Jadi sebenarnya bapak-bapak yang sering bilang "enaknya ngerokok itu sambil ditemenin teh atau kopi" ternyata itu berasal dari kebiasaan para penjajah yang "katanya" tidak boleh kita tiru. Buktinya menghisap tembakau masih menjadi kegiatan yang digemari sampai saat ini.
Kreatifitas Melinting Rara Mendut Sebagai Alternatif Bisnis
Tingwe juga memiliki kisah masa lalu yang diceritakan dalam kisah rakyat Rara Mendut. Umumnya penggambaran Rara Mendut merujuk ke arah sejarah Sales Promotion Girl (SPG), tapi sebenarnya seorang Rara Mendut adalah wanita yang ingin melepaskan diri dari paksaan menjadi selir dengan kreatifitas dan kemandirian. Upaya menjual racikan tembakau dan puntung bekas hisapannya, mejadi bukti cara mensiasati kondisi yang menimpanya.
Pati yang ditaklukan oleh Mataram membuat para tentara mendapatkan imbalan berupa harta dan penghargaan sesuai dengan pencapaiannya di medan perang. Banyak tawanan serta para putri yang ditahan dari penaklukan itu. Tumenggung Wiraguna menjadi salah satu yang mendapatkan imbalan berupa harta dan putri tawanan. Dengan paras ayu, Rara Mendut membuat Wiraguna tertarik untuk menjadikannya selir. Permintaan itu ditolak oleh Rara Mendut yang membuat Wiraguna marah, ketidak cocokan disebabkan Wiraguna adalah pria paruh baya dengan gigi ompong.

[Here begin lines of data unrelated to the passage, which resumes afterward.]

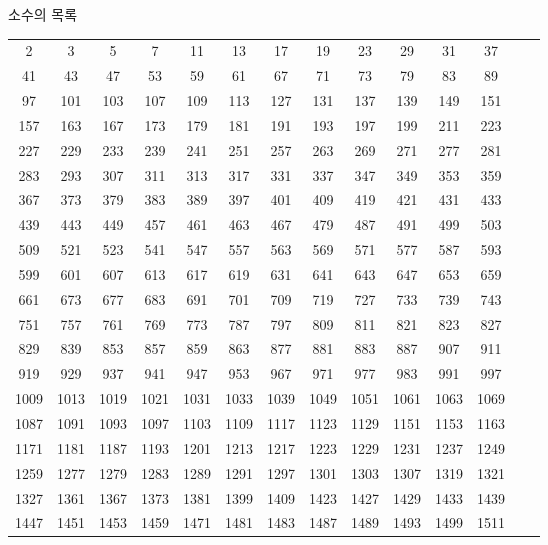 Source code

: \documentclass[10pt, a4paper]{article}
\begin{document}
\begin{center}
    \huge{소수의 목록}\normalsize\\
    \begin{longtable}{c c c c c c c c c c c c c c}
        \hline
        2 & 3 & 5 & 7 & 11 & 13 & 17 & 19 & 23 & 29 & 31 & 37 \\
        41 & 43 & 47 & 53 & 59 & 61 & 67 & 71 & 73 & 79 & 83 & 89 \\
        97 & 101 & 103 & 107 & 109 & 113 & 127 & 131 & 137 & 139 & 149 & 151 \\
        157 & 163 & 167 & 173 & 179 & 181 & 191 & 193 & 197 & 199 & 211 & 223 \\
        227 & 229 & 233 & 239 & 241 & 251 & 257 & 263 & 269 & 271 & 277 & 281 \\
        283 & 293 & 307 & 311 & 313 & 317 & 331 & 337 & 347 & 349 & 353 & 359 \\
        367 & 373 & 379 & 383 & 389 & 397 & 401 & 409 & 419 & 421 & 431 & 433 \\
        439 & 443 & 449 & 457 & 461 & 463 & 467 & 479 & 487 & 491 & 499 & 503 \\
        509 & 521 & 523 & 541 & 547 & 557 & 563 & 569 & 571 & 577 & 587 & 593 \\
        599 & 601 & 607 & 613 & 617 & 619 & 631 & 641 & 643 & 647 & 653 & 659 \\
        661 & 673 & 677 & 683 & 691 & 701 & 709 & 719 & 727 & 733 & 739 & 743 \\
        751 & 757 & 761 & 769 & 773 & 787 & 797 & 809 & 811 & 821 & 823 & 827 \\
        829 & 839 & 853 & 857 & 859 & 863 & 877 & 881 & 883 & 887 & 907 & 911 \\
        919 & 929 & 937 & 941 & 947 & 953 & 967 & 971 & 977 & 983 & 991 & 997 \\
        1009 & 1013 & 1019 & 1021 & 1031 & 1033 & 1039 & 1049 & 1051 & 1061 & 1063 & 1069 \\
        1087 & 1091 & 1093 & 1097 & 1103 & 1109 & 1117 & 1123 & 1129 & 1151 & 1153 & 1163 \\
        1171 & 1181 & 1187 & 1193 & 1201 & 1213 & 1217 & 1223 & 1229 & 1231 & 1237 & 1249 \\
        1259 & 1277 & 1279 & 1283 & 1289 & 1291 & 1297 & 1301 & 1303 & 1307 & 1319 & 1321 \\
        1327 & 1361 & 1367 & 1373 & 1381 & 1399 & 1409 & 1423 & 1427 & 1429 & 1433 & 1439 \\
        1447 & 1451 & 1453 & 1459 & 1471 & 1481 & 1483 & 1487 & 1489 & 1493 & 1499 & 1511 \\

\end{longtable}
\end{center}
\end{document}
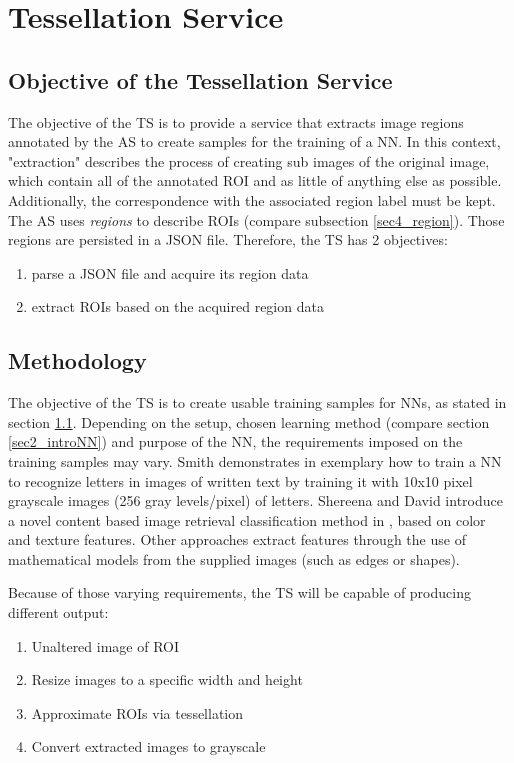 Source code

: \chapter{Tessellation Service}
\label{sec5}
\section{Objective of the Tessellation Service}
\label{sec5_objective}
The objective of the TS is to provide a service that extracts image regions annotated by the AS to create samples for the training of a NN. In this context, "extraction" describes the process of creating sub images of the original image, which contain all of the annotated ROI and as little of anything else as possible. Additionally, the correspondence with the associated region label must be kept. The AS uses \emph{regions} to describe ROIs (compare subsection \ref{sec4_region}). Those regions are persisted in a JSON file. Therefore, the TS has 2 objectives:
\begin{enumerate}[(1)]
	\item parse a JSON file and acquire its region data
	\item extract ROIs based on the acquired region data
\end{enumerate}


\section{Methodology}
\label{sec5_method}
The objective of the TS is to create usable training samples for NNs, as stated in section \ref{sec5_objective}. Depending on the setup, chosen learning method (compare section \ref{sec2_introNN}) and purpose of the NN, the requirements imposed on the training samples may vary. Smith demonstrates in \cite{Smith97} exemplary how to train a NN to recognize letters in images of written text by training it with 10x10 pixel grayscale images (256 gray levels/pixel) of letters. Shereena and David introduce a novel content based image retrieval classification method in \cite{Shereena14}, based on color and texture features. Other approaches extract features through the use of mathematical models from the supplied images (such as edges or shapes)\cite{Harvey91}.

Because of those varying requirements, the TS will be capable of producing different output:
\begin{enumerate}[(1)]
	\item Unaltered image of ROI
	\item Resize images to a specific width and height
	\item Approximate ROIs via tessellation
	\item Convert extracted images to grayscale
\end{enumerate}

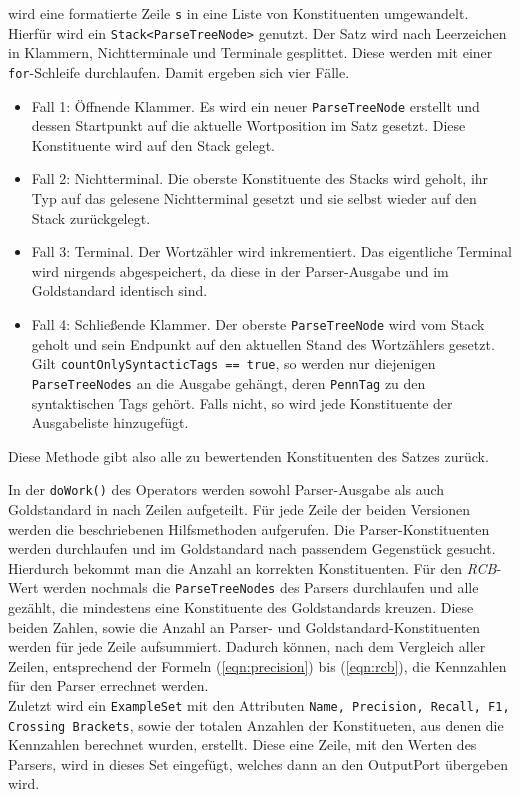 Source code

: wird eine formatierte Zeile \texttt{s} in eine Liste von Konstituenten umgewandelt. Hierfür wird ein \texttt{Stack<ParseTreeNode>} genutzt. Der Satz wird nach Leerzeichen in Klammern, Nichtterminale und Terminale gesplittet. Diese werden mit einer \texttt{for}-Schleife durchlaufen. Damit ergeben sich vier Fälle. 
\begin{itemize}
\item Fall 1: Öffnende Klammer. Es wird ein neuer \texttt{ParseTreeNode} erstellt und dessen Startpunkt auf die aktuelle Wortposition im Satz gesetzt. Diese Konstituente wird auf den Stack gelegt.
\item Fall 2: Nichtterminal. Die oberste Konstituente des Stacks wird geholt, ihr Typ auf das gelesene Nichtterminal gesetzt und sie selbst wieder auf den Stack zurückgelegt.
\item Fall 3: Terminal. Der Wortzähler wird inkrementiert. Das eigentliche Terminal wird nirgends abgespeichert, da diese in der Parser-Ausgabe und im Goldstandard identisch sind. 
\item Fall 4: Schließende Klammer. Der oberste \texttt{ParseTreeNode} wird vom Stack geholt und sein Endpunkt auf den aktuellen Stand des Wortzählers gesetzt. Gilt \texttt{countOnlySyntacticTags == true}, so werden nur diejenigen \texttt{ParseTreeNodes} an die Ausgabe gehängt, deren \texttt{PennTag} zu den syntaktischen Tags gehört. Falls nicht, so wird jede Konstituente der Ausgabeliste hinzugefügt.
\end{itemize}
Diese Methode gibt also alle zu bewertenden Konstituenten des Satzes zurück. 

In der \texttt{doWork()} des Operators werden sowohl Parser-Ausgabe als auch Goldstandard in nach Zeilen aufgeteilt. Für jede Zeile der beiden Versionen werden die beschriebenen Hilfsmethoden aufgerufen. Die Parser-Konstituenten werden durchlaufen und im Goldstandard nach passendem Gegenstück gesucht. Hierdurch bekommt man die Anzahl an korrekten Konstituenten. Für den \textit{RCB}-Wert werden nochmals die \texttt{ParseTreeNodes} des Parsers durchlaufen und alle gezählt, die mindestens eine Konstituente des Goldstandards kreuzen. Diese beiden Zahlen, sowie die Anzahl an Parser- und Goldstandard-Konstituenten werden für jede Zeile aufsummiert. Dadurch können, nach dem Vergleich aller Zeilen, entsprechend der Formeln (\ref{eqn:precision}) bis (\ref{eqn:rcb}), die Kennzahlen für den Parser errechnet werden. \\
Zuletzt wird ein \texttt{ExampleSet} mit den Attributen \texttt{Name, Precision, Recall, F1, Crossing Brackets}, sowie der totalen Anzahlen der Konstitueten, aus denen die Kennzahlen berechnet wurden, erstellt. Diese eine Zeile, mit den Werten des Parsers, wird in dieses Set eingefügt, welches dann an den OutputPort übergeben wird. 

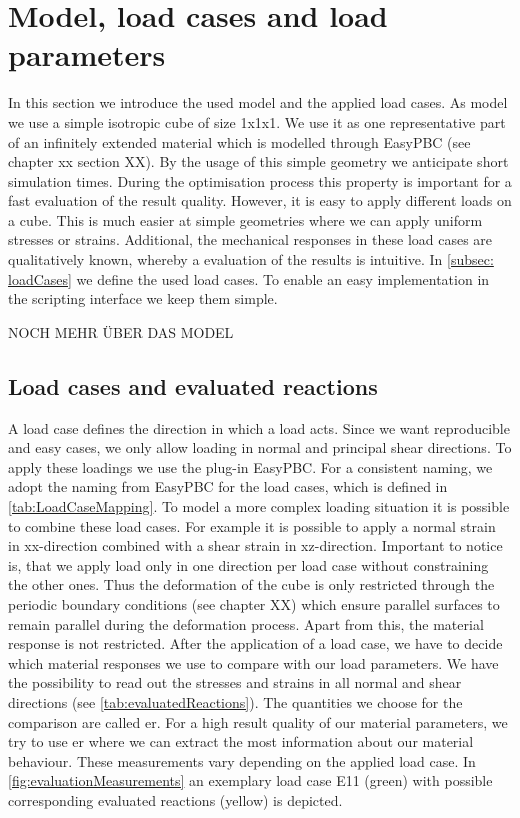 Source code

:     \section{Model, load cases and load parameters}
    In this section we introduce the used model and the applied load cases. 
    As model we use a simple isotropic cube of size 1x1x1. We use it as one representative part of an infinitely extended material which is modelled through EasyPBC (see chapter xx section XX). By the usage of this simple geometry we anticipate short simulation times. During the optimisation process this property is important for a fast evaluation of the result quality.  However, it is easy to apply different loads on a cube. This is much easier at simple geometries where we can apply uniform stresses or strains. Additional, the mechanical responses in these load cases are qualitatively known, whereby a evaluation of the results is intuitive.
    In \autoref{subsec: loadCases} we define the used load cases. To enable an easy implementation in the  scripting interface we keep them simple. 
    
    
    NOCH MEHR ÜBER DAS MODEL
    
    \subsection{Load cases and evaluated reactions}\label{subsec: loadCases}
    
    A load case defines the direction in which a load acts. Since we want reproducible and easy cases, we only allow loading in normal and principal shear directions. To apply these loadings we use the  plug-in EasyPBC. For a consistent naming, we adopt the naming from EasyPBC for the load cases, which is defined in \autoref{tab:LoadCaseMapping}.
     To model a more complex loading situation it is possible to combine these load cases. For example it is possible to apply a normal strain in xx-direction combined with a shear strain in xz-direction. Important to notice is, that we apply load only in one direction per load case without constraining the other ones. Thus the deformation of the cube is only restricted through the periodic boundary conditions (see chapter XX) which ensure parallel surfaces to remain parallel during the deformation process. Apart from this, the material response is not restricted. After the application of a load case, we have to decide which material responses we use to compare with our load parameters. We have the possibility to read out the stresses and strains in all normal and shear directions (see \autoref{tab:evaluatedReactions}). The quantities we choose for the comparison are called \acrlong{er}.
     For a high result quality of our material parameters, we try to use \acrlong{er} where we can extract the most information about our material behaviour. These measurements vary depending on the applied load case. In \autoref{fig:evaluationMeasurements} an exemplary load case E11 (green) with possible corresponding evaluated reactions (yellow) is depicted.

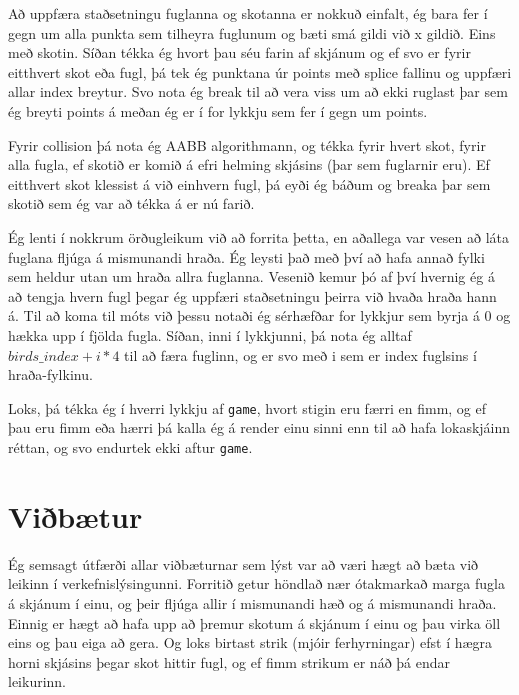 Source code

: \documentclass{article}
\begin{document}
	Að uppfæra staðsetningu fuglanna og skotanna er nokkuð einfalt, ég 
	bara fer í gegn um alla punkta sem tilheyra fuglunum og bæti smá gildi 
	við x gildið. Eins með skotin. Síðan tékka ég hvort þau séu farin af 
	skjánum og ef svo er fyrir eitthvert skot eða fugl, þá tek ég 
	punktana úr points með splice fallinu og uppfæri allar index breytur. 
	Svo nota ég break til að vera viss um að ekki ruglast þar sem 
	ég breyti points á meðan ég er í for lykkju sem fer í gegn um points.

	Fyrir collision þá nota ég AABB algorithmann, og tékka fyrir hvert 
	skot, fyrir alla fugla, ef skotið er komið á efri helming skjásins 
	(þar sem fuglarnir eru). Ef eitthvert skot klessist á við einhvern 
	fugl, þá eyði ég báðum og breaka þar sem skotið sem ég var að tékka 
	á er nú farið.

	Ég lenti í nokkrum örðugleikum við að forrita þetta, en aðallega 
	var vesen að láta fuglana fljúga á mismunandi hraða. Ég leysti það 
	með því að hafa annað fylki sem heldur utan um hraða allra fuglanna. 
	Vesenið kemur þó af því hvernig ég á að tengja hvern fugl þegar ég 
	uppfæri staðsetningu þeirra við hvaða hraða hann á. Til að koma til 
	móts við þessu notaði ég sérhæfðar for lykkjur sem byrja á 0 og hækka 
	upp í fjölda fugla. Síðan, inni í lykkjunni, þá nota ég alltaf 
	$birds\_index + i*4$ til að færa fuglinn, og er svo með i sem er index 
	fuglsins í hraða-fylkinu.

	Loks, þá tékka ég í hverri lykkju af \texttt{game}, hvort stigin eru færri en 
	fimm, og ef þau eru fimm eða hærri þá kalla ég á render einu sinni enn 
	til að hafa lokaskjáinn réttan, og svo endurtek ekki aftur \texttt{game}.

	\part{Viðbætur}

	Ég semsagt útfærði allar viðbæturnar sem lýst var að væri hægt að 
	bæta við leikinn í verkefnislýsingunni. Forritið getur höndlað 
	nær ótakmarkað marga fugla á skjánum í einu, og þeir fljúga allir í 
	mismunandi hæð og á mismunandi hraða. Einnig er hægt að hafa upp að 
	þremur skotum á skjánum í einu og þau virka öll eins og þau eiga að 
	gera. Og loks birtast strik (mjóir ferhyrningar) efst í hægra horni 
	skjásins þegar skot hittir fugl, og ef fimm strikum er náð þá endar 
	leikurinn.
\end{document}
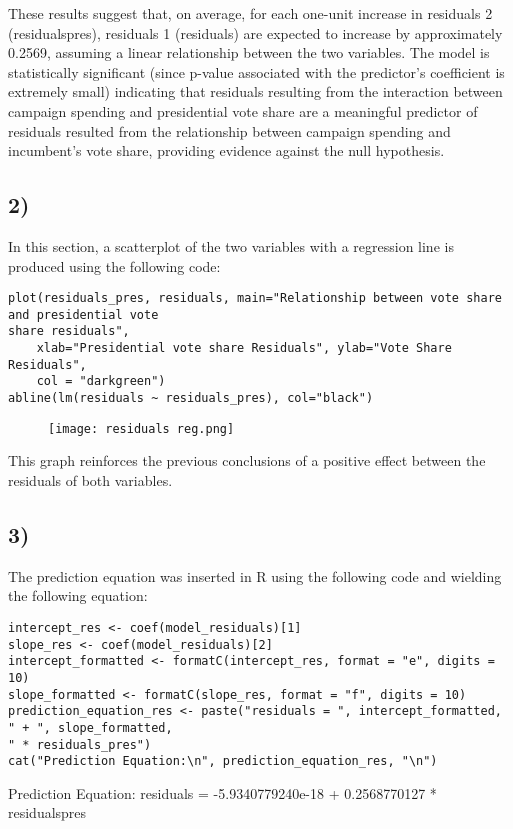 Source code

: \documentclass[oneside]{article}
\begin{document}
These results suggest that, on average, for each one-unit increase in residuals 2 (residualspres), residuals 1 (residuals) are expected to increase by approximately 0.2569, assuming a linear relationship between the two variables. The model is statistically significant (since p-value associated with the predictor's coefficient is extremely small) indicating that residuals resulting from the interaction between campaign spending and presidential vote share are a meaningful predictor of residuals resulted from the relationship between campaign spending and incumbent's vote share, providing evidence against the null hypothesis.

\subsection*{2)}

In this section, a scatterplot of the two variables with a regression line is produced using the following code:
\begin{verbatim}
plot(residuals_pres, residuals, main="Relationship between vote share and presidential vote
share residuals",
    xlab="Presidential vote share Residuals", ylab="Vote Share Residuals",
    col = "darkgreen")
abline(lm(residuals ~ residuals_pres), col="black")
\end{verbatim}

\begin{figure} [h]
    \centering
    \texttt{[image: residuals reg.png]}
    
    
\end{figure}
This graph reinforces the previous conclusions of a positive effect between the residuals of both variables.

\subsection*{3)}
The prediction equation was inserted in R using the following code and wielding the following equation:
\begin{verbatim}
intercept_res <- coef(model_residuals)[1]
slope_res <- coef(model_residuals)[2]
intercept_formatted <- formatC(intercept_res, format = "e", digits = 10)
slope_formatted <- formatC(slope_res, format = "f", digits = 10)
prediction_equation_res <- paste("residuals = ", intercept_formatted, " + ", slope_formatted,
" * residuals_pres")
cat("Prediction Equation:\n", prediction_equation_res, "\n")
\end{verbatim}
Prediction Equation:  residuals =  -5.9340779240e-18  +  0.2568770127  * residualspres 
\end{document}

Penolakan Rara Mendut menjadi selir membuat dirinya dijatuhi hukuman membayar pajak, jika tidak dapat membayar pajak maka Tumenggung Wiraguna akan tetap memaksanya menjadi selir. Rara Mendut menerima hukuman tersebut, dia meminta izin membuka warung di daerah Prawiramantren serta bekal: uang tiga real, tembakau Sompok dari Imogiri, daun klobot, bumbu dan Wur (Cengkeh) yang diberikan oleh Nyai Tumenggung Istri dari Wiraguna. Selain menjual racikan tembakaunya, ia yang gemar menghisap rokok menjual lintingan bekas hisapannya. Kecantikan Rara Mendut menarik lelaki sekitar untuk meramaikan warung rokoknya dan membeli lintingan yang telah dihisapnya.
Perdagangan linting Rara Mendut adalah sebuah alternatif bertahan hidup. Desakan yang diberikan Wiraguna berhasil memunculkan kreatifitas dan keterampilan melinting, ia berhasil memanfaatkan penampilan untuk menarik pembeli serta membuat celah untuk mendapatkan dukungan modal agar tidak merugikan sepihak. Situasi Rara Mendut dan perokok zaman sekarang terdapat kesamaan tekanan yang berasal dari kenaikan pajak oleh pengatur wewenang. Perbedaan juga bisa dirasakan dengan latar cerita Rara Mendut yang diberikan pajak karena penolakan, sedangkan perokok sekarang diberi alasan untuk pengendalian konsusmsi rokok dan peningkatan pendapatan negara.